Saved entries
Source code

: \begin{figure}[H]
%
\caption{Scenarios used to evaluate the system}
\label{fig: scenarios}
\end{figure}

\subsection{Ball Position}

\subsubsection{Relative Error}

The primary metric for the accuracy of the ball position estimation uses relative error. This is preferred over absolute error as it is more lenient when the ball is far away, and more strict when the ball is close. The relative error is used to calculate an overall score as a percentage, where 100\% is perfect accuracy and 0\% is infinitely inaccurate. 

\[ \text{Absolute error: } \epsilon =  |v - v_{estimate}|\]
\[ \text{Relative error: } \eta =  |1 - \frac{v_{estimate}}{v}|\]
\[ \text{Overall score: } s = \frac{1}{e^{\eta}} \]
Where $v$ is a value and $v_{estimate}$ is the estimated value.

WHAT NEEDS TO BE DONE
Each line in the records that carries "frac" must be copied out.

TASK OUTPUT
\[ \text{Relative error: } \eta =  |1 - \frac{v_{estimate}}{v}|\]
\[ \text{Overall score: } s = \frac{1}{e^{\eta}} \]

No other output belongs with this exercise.